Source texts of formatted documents
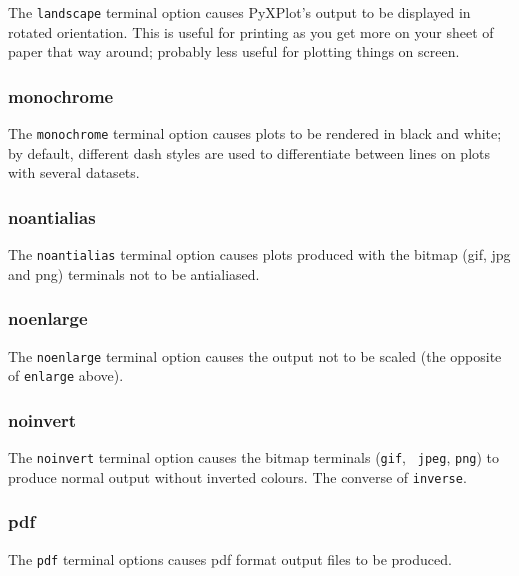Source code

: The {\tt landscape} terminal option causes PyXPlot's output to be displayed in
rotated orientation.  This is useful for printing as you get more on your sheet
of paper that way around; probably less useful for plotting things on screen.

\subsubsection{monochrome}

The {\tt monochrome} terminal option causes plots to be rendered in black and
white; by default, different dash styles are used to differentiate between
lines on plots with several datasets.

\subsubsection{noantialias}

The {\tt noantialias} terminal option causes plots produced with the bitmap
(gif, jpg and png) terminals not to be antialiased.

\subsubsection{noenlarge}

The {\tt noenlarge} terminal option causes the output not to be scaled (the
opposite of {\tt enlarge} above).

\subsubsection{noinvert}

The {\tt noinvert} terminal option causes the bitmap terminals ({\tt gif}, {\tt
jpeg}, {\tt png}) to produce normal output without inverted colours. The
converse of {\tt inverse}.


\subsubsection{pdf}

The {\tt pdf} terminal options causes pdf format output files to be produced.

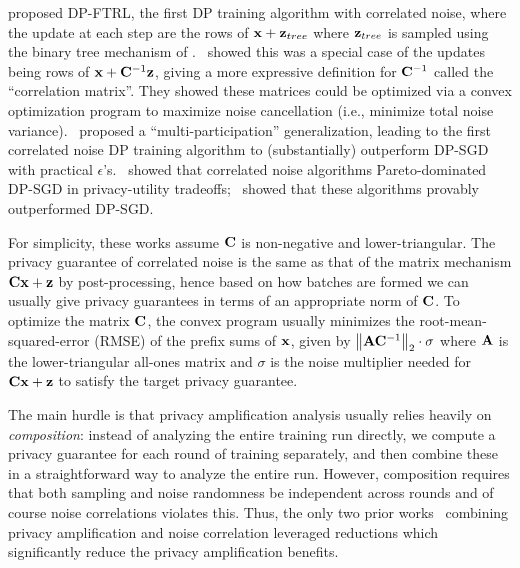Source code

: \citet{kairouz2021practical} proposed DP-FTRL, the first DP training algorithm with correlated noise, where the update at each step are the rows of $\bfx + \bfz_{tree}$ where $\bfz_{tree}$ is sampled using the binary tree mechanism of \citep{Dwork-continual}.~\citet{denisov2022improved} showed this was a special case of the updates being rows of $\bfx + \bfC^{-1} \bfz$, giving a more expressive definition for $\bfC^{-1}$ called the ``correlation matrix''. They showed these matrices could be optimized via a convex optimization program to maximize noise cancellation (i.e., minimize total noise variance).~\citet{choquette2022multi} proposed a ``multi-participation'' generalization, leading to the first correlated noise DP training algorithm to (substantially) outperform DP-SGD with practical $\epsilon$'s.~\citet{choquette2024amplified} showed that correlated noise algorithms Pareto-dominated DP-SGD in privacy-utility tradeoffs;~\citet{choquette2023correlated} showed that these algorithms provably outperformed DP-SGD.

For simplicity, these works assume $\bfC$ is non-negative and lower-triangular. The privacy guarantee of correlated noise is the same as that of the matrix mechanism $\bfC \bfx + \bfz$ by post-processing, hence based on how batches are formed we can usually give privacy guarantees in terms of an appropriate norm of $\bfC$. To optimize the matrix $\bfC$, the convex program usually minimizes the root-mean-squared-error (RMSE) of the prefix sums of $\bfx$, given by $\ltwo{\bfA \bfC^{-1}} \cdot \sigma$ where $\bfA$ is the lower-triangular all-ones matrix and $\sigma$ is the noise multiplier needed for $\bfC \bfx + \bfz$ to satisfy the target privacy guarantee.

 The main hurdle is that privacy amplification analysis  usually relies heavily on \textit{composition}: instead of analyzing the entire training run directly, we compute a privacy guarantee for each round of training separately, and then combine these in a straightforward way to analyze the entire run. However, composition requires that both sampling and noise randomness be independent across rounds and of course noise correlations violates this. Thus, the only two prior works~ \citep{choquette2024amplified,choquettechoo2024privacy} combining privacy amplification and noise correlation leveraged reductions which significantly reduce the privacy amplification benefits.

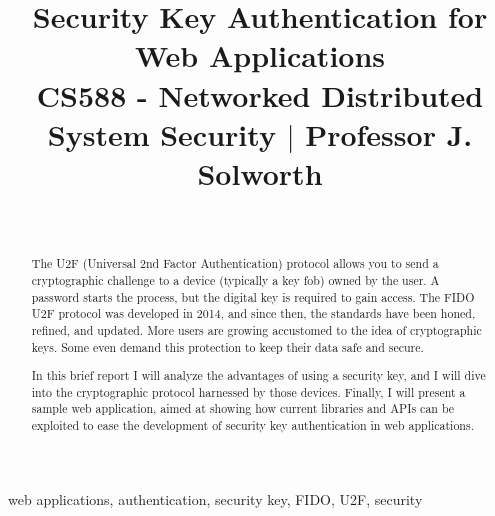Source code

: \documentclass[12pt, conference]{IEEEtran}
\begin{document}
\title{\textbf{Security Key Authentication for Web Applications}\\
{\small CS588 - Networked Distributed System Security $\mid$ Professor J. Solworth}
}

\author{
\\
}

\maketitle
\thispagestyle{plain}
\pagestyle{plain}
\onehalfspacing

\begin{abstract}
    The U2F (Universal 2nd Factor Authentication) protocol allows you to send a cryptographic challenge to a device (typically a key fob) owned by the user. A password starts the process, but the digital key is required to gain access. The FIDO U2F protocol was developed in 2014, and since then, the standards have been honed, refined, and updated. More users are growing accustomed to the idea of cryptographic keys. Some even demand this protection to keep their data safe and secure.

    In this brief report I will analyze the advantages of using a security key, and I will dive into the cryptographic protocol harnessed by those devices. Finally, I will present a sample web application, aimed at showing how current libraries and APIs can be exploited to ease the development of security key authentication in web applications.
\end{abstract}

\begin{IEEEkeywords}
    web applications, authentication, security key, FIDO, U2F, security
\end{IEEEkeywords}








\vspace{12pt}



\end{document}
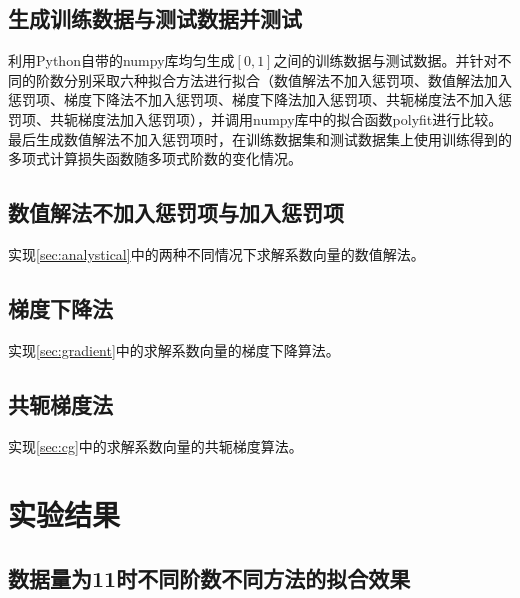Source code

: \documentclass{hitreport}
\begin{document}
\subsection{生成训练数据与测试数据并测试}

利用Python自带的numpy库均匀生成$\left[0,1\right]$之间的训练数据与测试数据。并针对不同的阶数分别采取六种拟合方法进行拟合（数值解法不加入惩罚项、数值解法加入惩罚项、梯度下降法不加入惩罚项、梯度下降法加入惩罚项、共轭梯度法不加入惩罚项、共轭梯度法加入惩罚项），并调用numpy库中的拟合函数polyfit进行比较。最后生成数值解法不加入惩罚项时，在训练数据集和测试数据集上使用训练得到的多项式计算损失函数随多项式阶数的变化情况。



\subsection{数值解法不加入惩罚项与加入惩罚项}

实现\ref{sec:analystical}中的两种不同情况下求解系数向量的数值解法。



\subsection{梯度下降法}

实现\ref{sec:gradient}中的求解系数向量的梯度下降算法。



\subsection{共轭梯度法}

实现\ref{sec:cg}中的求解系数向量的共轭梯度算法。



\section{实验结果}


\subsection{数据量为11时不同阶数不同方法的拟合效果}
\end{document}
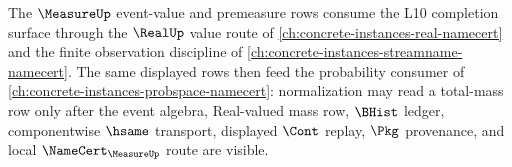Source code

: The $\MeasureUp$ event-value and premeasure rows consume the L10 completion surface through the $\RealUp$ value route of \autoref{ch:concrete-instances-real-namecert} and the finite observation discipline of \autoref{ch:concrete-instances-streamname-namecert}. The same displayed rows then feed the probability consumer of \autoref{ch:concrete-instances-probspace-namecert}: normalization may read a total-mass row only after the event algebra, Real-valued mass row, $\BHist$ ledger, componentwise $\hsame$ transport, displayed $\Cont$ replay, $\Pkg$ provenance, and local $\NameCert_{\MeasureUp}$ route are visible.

* _TASK ITEM_: Every line of the data above is to be set down word for word, with the pictures left out.

* _WORKED SOLUTION_:
Source code

: The {\tt landscape} terminal option causes PyXPlot's output to be displayed in
rotated orientation.  This is useful for printing as you get more on your sheet
of paper that way around; probably less useful for plotting things on screen.

\subsubsection{monochrome}

The {\tt monochrome} terminal option causes plots to be rendered in black and
white; by default, different dash styles are used to differentiate between
lines on plots with several datasets.

\subsubsection{noantialias}

The {\tt noantialias} terminal option causes plots produced with the bitmap
(gif, jpg and png) terminals not to be antialiased.

\subsubsection{noenlarge}

The {\tt noenlarge} terminal option causes the output not to be scaled (the
opposite of {\tt enlarge} above).

\subsubsection{noinvert}

The {\tt noinvert} terminal option causes the bitmap terminals ({\tt gif}, {\tt
jpeg}, {\tt png}) to produce normal output without inverted colours. The
converse of {\tt inverse}.


\subsubsection{pdf}

The {\tt pdf} terminal options causes pdf format output files to be produced.

Source code

: \citet{kairouz2021practical} proposed DP-FTRL, the first DP training algorithm with correlated noise, where the update at each step are the rows of $\bfx + \bfz_{tree}$ where $\bfz_{tree}$ is sampled using the binary tree mechanism of \citep{Dwork-continual}.~\citet{denisov2022improved} showed this was a special case of the updates being rows of $\bfx + \bfC^{-1} \bfz$, giving a more expressive definition for $\bfC^{-1}$ called the ``correlation matrix''. They showed these matrices could be optimized via a convex optimization program to maximize noise cancellation (i.e., minimize total noise variance).~\citet{choquette2022multi} proposed a ``multi-participation'' generalization, leading to the first correlated noise DP training algorithm to (substantially) outperform DP-SGD with practical $\epsilon$'s.~\citet{choquette2024amplified} showed that correlated noise algorithms Pareto-dominated DP-SGD in privacy-utility tradeoffs;~\citet{choquette2023correlated} showed that these algorithms provably outperformed DP-SGD.

For simplicity, these works assume $\bfC$ is non-negative and lower-triangular. The privacy guarantee of correlated noise is the same as that of the matrix mechanism $\bfC \bfx + \bfz$ by post-processing, hence based on how batches are formed we can usually give privacy guarantees in terms of an appropriate norm of $\bfC$. To optimize the matrix $\bfC$, the convex program usually minimizes the root-mean-squared-error (RMSE) of the prefix sums of $\bfx$, given by $\ltwo{\bfA \bfC^{-1}} \cdot \sigma$ where $\bfA$ is the lower-triangular all-ones matrix and $\sigma$ is the noise multiplier needed for $\bfC \bfx + \bfz$ to satisfy the target privacy guarantee.

 The main hurdle is that privacy amplification analysis  usually relies heavily on \textit{composition}: instead of analyzing the entire training run directly, we compute a privacy guarantee for each round of training separately, and then combine these in a straightforward way to analyze the entire run. However, composition requires that both sampling and noise randomness be independent across rounds and of course noise correlations violates this. Thus, the only two prior works~ \citep{choquette2024amplified,choquettechoo2024privacy} combining privacy amplification and noise correlation leveraged reductions which significantly reduce the privacy amplification benefits.

Source code

: \documentclass[12pt, conference]{IEEEtran}
\begin{document}
\title{\textbf{Security Key Authentication for Web Applications}\\
{\small CS588 - Networked Distributed System Security $\mid$ Professor J. Solworth}
}

\author{
\\
}

\maketitle
\thispagestyle{plain}
\pagestyle{plain}
\onehalfspacing

\begin{abstract}
    The U2F (Universal 2nd Factor Authentication) protocol allows you to send a cryptographic challenge to a device (typically a key fob) owned by the user. A password starts the process, but the digital key is required to gain access. The FIDO U2F protocol was developed in 2014, and since then, the standards have been honed, refined, and updated. More users are growing accustomed to the idea of cryptographic keys. Some even demand this protection to keep their data safe and secure.

    In this brief report I will analyze the advantages of using a security key, and I will dive into the cryptographic protocol harnessed by those devices. Finally, I will present a sample web application, aimed at showing how current libraries and APIs can be exploited to ease the development of security key authentication in web applications.
\end{abstract}

\begin{IEEEkeywords}
    web applications, authentication, security key, FIDO, U2F, security
\end{IEEEkeywords}








\vspace{12pt}



\end{document}
Source code

: \documentclass{hitreport}
\begin{document}
\subsection{生成训练数据与测试数据并测试}

利用Python自带的numpy库均匀生成$\left[0,1\right]$之间的训练数据与测试数据。并针对不同的阶数分别采取六种拟合方法进行拟合（数值解法不加入惩罚项、数值解法加入惩罚项、梯度下降法不加入惩罚项、梯度下降法加入惩罚项、共轭梯度法不加入惩罚项、共轭梯度法加入惩罚项），并调用numpy库中的拟合函数polyfit进行比较。最后生成数值解法不加入惩罚项时，在训练数据集和测试数据集上使用训练得到的多项式计算损失函数随多项式阶数的变化情况。



\subsection{数值解法不加入惩罚项与加入惩罚项}

实现\ref{sec:analystical}中的两种不同情况下求解系数向量的数值解法。



\subsection{梯度下降法}

实现\ref{sec:gradient}中的求解系数向量的梯度下降算法。



\subsection{共轭梯度法}

实现\ref{sec:cg}中的求解系数向量的共轭梯度算法。



\section{实验结果}


\subsection{数据量为11时不同阶数不同方法的拟合效果}
\end{document}
Source code

: The $\MeasureUp$ event-value and premeasure rows consume the L10 completion surface through the $\RealUp$ value route of \autoref{ch:concrete-instances-real-namecert} and the finite observation discipline of \autoref{ch:concrete-instances-streamname-namecert}. The same displayed rows then feed the probability consumer of \autoref{ch:concrete-instances-probspace-namecert}: normalization may read a total-mass row only after the event algebra, Real-valued mass row, $\BHist$ ledger, componentwise $\hsame$ transport, displayed $\Cont$ replay, $\Pkg$ provenance, and local $\NameCert_{\MeasureUp}$ route are visible.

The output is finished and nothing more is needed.